MONTREAL — The Quebec government has announced that a woman in her 50s has died of a blood clot that occurred after receiving the Oxford-AstraZeneca vaccine.
Public health director Dr. Horacio Arruda told a news conference Tuesday that the benefits of the vaccine far outweigh the risks, and the province always knew that rare complications were possible.
Health Minister Christian Dube said the province is currently investigating four cases of serious complications out of some 400,000 people who have received the AstraZeneca vaccine.
Currently the province is offering the vaccine to Quebecers between the ages of 45 and 79, and Arruda said there are no plans to change that strategy.
The news came as health officials reported fewer than 1,000 new cases of COVID-19 in the province for the second day in a row, with 899 new infections. There were 14 additional deaths, including three in the last 24 hours.
Hospitalizations rose by three, to 667, and 170 people were in intensive care, an increase of three.

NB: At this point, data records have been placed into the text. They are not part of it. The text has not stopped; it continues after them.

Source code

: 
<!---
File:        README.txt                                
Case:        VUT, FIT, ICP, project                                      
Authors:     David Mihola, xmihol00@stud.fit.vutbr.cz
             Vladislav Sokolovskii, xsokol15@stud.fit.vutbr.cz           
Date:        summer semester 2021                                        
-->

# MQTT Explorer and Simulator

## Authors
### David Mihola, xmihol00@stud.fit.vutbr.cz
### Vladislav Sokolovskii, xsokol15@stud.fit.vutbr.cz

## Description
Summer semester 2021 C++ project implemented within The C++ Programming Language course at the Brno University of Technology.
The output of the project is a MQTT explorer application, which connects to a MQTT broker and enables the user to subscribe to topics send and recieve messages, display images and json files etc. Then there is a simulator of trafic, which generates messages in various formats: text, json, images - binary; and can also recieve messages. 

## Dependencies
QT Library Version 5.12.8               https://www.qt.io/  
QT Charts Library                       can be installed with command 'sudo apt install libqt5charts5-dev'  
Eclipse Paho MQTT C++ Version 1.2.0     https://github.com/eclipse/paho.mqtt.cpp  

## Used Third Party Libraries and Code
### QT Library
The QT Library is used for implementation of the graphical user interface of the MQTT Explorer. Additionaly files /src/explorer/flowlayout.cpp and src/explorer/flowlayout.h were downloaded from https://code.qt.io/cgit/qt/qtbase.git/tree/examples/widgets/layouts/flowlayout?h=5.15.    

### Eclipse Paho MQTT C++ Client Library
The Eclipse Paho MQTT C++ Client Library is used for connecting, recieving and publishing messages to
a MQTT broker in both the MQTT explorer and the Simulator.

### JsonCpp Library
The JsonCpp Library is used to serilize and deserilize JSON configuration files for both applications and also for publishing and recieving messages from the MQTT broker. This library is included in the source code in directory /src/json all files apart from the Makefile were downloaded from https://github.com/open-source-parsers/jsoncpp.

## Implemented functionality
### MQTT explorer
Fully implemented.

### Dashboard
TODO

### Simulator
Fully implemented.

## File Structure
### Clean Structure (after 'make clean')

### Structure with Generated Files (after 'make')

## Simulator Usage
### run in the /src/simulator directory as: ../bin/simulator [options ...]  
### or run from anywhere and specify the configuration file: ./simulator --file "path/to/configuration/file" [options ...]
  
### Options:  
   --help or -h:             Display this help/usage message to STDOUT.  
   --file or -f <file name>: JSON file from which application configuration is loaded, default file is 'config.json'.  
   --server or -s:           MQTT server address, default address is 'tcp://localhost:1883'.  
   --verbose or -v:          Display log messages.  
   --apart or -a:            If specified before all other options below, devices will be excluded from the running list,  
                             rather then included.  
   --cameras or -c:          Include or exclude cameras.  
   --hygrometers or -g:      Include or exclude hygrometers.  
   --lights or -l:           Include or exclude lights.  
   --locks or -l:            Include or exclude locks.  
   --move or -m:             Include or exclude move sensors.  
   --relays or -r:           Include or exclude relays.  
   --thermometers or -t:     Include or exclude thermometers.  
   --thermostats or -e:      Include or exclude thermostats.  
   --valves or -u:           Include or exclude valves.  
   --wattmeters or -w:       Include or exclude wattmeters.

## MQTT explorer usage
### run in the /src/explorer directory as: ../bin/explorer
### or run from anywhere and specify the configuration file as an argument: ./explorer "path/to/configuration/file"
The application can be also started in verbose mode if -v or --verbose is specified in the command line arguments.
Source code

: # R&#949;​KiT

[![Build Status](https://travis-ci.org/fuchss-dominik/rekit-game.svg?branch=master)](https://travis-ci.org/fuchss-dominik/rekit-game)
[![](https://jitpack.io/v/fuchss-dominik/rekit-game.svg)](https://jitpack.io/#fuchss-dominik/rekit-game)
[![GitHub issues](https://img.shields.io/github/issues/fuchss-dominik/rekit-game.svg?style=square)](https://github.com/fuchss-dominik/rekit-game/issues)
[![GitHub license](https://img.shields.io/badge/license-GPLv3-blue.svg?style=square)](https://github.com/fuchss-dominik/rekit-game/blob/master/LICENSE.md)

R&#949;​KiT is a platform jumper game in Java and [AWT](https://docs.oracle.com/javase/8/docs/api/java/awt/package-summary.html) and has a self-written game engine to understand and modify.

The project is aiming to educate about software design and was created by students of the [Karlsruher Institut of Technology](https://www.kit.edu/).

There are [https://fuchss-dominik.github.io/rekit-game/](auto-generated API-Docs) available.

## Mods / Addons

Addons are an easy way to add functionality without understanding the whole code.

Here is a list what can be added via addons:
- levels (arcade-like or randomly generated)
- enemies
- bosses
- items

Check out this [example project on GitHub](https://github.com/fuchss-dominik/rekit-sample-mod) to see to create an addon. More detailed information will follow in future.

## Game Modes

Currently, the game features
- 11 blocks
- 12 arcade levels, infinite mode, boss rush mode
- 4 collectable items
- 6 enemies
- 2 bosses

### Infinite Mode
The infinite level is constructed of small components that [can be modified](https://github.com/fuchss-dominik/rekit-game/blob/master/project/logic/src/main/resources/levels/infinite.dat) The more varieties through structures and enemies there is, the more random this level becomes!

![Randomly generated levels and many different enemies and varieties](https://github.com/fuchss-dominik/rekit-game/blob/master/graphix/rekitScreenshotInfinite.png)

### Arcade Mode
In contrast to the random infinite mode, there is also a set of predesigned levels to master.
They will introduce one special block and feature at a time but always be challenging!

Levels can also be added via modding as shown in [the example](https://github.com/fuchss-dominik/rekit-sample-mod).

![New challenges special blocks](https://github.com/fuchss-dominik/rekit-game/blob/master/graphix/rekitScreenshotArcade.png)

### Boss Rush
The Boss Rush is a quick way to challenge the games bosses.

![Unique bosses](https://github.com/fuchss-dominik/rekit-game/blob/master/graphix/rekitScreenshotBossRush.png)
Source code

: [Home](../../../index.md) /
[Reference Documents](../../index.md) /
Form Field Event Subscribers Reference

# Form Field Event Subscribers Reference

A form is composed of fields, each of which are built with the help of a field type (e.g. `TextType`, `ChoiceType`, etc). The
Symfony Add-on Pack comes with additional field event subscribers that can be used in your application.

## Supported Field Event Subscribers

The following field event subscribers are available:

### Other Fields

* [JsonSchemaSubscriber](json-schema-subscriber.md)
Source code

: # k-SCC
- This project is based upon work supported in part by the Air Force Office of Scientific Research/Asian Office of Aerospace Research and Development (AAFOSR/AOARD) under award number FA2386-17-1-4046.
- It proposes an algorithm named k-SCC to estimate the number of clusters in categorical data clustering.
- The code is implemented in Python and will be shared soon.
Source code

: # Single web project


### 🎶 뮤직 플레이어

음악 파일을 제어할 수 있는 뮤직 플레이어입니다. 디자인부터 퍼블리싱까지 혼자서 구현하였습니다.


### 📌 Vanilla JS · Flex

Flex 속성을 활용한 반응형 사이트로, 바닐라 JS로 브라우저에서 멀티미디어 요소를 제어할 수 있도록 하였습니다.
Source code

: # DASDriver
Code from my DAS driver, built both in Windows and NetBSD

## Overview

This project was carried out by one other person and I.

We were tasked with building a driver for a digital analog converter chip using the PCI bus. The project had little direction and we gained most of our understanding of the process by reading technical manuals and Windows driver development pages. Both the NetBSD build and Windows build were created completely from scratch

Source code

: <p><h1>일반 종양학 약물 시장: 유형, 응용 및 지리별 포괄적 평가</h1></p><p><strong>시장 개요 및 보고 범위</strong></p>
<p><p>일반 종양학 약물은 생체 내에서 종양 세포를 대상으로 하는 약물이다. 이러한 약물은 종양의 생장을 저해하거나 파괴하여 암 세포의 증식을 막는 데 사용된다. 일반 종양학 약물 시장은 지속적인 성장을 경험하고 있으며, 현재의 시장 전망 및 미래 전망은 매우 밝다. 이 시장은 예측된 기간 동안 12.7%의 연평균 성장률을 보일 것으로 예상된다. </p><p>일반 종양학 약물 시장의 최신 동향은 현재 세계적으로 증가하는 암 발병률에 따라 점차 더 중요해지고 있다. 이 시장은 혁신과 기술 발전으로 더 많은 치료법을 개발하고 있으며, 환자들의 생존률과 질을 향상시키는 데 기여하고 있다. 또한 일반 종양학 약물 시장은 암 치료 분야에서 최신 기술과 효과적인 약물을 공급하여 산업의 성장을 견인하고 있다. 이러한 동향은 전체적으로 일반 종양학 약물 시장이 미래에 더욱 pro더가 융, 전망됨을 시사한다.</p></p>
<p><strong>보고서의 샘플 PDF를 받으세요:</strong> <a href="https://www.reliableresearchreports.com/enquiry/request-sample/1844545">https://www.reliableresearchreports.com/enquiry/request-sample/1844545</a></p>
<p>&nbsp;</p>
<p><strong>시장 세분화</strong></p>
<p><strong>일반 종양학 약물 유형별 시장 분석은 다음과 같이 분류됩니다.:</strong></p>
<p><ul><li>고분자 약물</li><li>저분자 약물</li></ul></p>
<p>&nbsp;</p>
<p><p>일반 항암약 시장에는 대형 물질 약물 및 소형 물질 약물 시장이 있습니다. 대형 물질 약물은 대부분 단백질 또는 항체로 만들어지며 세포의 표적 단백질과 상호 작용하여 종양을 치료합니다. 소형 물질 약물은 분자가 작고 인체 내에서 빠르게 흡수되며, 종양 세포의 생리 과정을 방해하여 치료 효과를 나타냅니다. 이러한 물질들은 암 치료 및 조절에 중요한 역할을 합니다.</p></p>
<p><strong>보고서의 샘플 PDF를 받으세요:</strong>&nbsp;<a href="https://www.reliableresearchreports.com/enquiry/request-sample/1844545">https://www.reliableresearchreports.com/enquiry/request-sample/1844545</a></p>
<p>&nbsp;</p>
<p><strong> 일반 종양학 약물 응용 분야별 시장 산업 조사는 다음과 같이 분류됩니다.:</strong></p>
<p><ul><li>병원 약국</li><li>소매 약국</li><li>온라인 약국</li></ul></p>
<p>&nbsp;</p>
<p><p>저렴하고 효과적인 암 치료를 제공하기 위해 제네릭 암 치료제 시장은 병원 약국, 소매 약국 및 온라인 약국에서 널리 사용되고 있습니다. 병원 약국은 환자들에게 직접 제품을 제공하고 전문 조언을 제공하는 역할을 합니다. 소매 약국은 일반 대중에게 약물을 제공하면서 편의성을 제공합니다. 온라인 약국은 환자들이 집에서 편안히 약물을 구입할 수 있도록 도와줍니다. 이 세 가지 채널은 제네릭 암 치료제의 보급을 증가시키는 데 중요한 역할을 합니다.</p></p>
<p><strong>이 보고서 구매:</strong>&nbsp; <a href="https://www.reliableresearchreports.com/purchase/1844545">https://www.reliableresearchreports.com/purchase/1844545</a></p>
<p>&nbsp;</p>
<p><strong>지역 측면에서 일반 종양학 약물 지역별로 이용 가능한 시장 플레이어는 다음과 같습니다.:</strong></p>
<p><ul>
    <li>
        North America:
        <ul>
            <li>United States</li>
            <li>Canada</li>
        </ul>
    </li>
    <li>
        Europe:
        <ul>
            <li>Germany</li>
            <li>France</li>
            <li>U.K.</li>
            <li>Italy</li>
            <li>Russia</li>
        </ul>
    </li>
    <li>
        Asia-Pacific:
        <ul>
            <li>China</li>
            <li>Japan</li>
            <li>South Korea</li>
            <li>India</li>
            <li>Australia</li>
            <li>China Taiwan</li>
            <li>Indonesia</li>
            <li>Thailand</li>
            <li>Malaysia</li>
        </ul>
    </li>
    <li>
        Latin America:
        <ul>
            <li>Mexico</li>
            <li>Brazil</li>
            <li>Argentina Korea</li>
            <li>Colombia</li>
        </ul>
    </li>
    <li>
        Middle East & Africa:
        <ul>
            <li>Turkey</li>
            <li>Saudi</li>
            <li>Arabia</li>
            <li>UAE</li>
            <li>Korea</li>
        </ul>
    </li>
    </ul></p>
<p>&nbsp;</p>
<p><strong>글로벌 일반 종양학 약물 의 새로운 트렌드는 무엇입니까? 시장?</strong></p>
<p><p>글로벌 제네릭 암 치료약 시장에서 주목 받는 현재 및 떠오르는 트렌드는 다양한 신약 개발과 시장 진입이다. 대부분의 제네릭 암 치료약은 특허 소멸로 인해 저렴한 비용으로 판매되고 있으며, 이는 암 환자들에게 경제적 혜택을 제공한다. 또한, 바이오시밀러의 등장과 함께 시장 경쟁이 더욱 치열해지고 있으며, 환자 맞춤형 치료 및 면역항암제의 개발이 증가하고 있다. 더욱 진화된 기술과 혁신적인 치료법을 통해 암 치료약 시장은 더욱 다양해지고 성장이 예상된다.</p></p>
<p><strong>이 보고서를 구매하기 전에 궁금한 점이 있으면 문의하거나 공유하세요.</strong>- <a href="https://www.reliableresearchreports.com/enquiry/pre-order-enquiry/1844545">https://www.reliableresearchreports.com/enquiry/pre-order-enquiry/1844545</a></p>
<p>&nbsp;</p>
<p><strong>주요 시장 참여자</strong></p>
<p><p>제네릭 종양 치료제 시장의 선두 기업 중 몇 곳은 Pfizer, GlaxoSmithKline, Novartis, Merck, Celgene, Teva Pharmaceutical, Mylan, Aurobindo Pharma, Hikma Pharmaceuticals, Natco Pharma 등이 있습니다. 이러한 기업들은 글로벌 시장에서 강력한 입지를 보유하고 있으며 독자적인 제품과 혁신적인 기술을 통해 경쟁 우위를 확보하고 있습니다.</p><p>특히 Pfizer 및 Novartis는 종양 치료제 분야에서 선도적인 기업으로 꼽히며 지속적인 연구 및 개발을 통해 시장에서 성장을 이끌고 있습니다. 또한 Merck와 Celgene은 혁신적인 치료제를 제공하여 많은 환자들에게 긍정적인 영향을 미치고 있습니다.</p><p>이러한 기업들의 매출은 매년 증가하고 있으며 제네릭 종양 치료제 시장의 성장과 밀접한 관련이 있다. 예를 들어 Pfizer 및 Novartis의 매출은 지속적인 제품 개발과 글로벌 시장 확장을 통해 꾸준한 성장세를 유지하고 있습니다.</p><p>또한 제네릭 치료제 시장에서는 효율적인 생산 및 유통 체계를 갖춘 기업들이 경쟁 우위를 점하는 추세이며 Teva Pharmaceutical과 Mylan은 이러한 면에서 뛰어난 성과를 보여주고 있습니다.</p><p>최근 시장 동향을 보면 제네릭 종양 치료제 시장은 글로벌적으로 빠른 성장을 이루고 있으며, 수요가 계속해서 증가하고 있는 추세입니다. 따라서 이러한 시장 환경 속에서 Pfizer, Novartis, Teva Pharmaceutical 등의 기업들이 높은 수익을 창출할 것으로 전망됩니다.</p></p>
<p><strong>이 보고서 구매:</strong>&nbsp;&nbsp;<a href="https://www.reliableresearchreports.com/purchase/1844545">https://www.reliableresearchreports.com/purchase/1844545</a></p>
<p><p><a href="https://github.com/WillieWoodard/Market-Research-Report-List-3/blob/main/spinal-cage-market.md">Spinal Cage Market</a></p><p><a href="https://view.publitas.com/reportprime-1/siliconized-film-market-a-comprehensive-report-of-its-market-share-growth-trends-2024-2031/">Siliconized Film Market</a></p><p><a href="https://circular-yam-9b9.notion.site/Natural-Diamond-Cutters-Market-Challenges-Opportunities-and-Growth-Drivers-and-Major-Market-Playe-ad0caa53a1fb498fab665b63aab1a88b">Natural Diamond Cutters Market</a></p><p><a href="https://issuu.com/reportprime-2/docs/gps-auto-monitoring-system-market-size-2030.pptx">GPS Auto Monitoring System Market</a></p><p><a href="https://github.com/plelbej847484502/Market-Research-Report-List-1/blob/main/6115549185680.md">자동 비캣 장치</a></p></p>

Premier Francois Legault said the situation has improved enough to allow primary schools to reopen next week in Quebec City and the Chaudiere-Appalaches region, with some exceptions in harder-hit zones. The province is also pushing back the curfew in Montreal and its northern suburb of Laval to 9:30 p.m. from 8 p.m. as of Monday.
Legault said further easing of restrictions will be done gradually to avoid a resurgence in cases.
Also on Tuesday, Quebecers with physical or intellectual disabilities or autism were able to start booking vaccine appointments.
The province administered 45,757 doses of vaccine since the last update, for a total of 2,916,897 shots.